Exercise directions
Give an exact copy of the data that follows.

Data to examine
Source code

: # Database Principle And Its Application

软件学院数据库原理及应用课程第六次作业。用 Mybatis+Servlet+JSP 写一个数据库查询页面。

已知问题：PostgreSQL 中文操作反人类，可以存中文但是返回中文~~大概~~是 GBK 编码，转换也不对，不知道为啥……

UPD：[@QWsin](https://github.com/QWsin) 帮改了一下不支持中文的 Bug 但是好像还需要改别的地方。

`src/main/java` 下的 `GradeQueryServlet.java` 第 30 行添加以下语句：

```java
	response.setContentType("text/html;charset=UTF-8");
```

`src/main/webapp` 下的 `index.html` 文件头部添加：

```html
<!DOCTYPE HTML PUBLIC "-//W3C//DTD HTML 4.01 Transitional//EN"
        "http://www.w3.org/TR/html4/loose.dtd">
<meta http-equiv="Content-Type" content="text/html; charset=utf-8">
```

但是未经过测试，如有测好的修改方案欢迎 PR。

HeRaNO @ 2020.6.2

Output of the task
Source code

: # Database Principle And Its Application

软件学院数据库原理及应用课程第六次作业。用 Mybatis+Servlet+JSP 写一个数据库查询页面。

已知问题：PostgreSQL 中文操作反人类，可以存中文但是返回中文~~大概~~是 GBK 编码，转换也不对，不知道为啥……

UPD：[@QWsin](https://github.com/QWsin) 帮改了一下不支持中文的 Bug 但是好像还需要改别的地方。

`src/main/java` 下的 `GradeQueryServlet.java` 第 30 行添加以下语句：

```java
	response.setContentType("text/html;charset=UTF-8");
```

`src/main/webapp` 下的 `index.html` 文件头部添加：

```html
<!DOCTYPE HTML PUBLIC "-//W3C//DTD HTML 4.01 Transitional//EN"
        "http://www.w3.org/TR/html4/loose.dtd">
<meta http-equiv="Content-Type" content="text/html; charset=utf-8">
```

但是未经过测试，如有测好的修改方案欢迎 PR。

HeRaNO @ 2020.6.2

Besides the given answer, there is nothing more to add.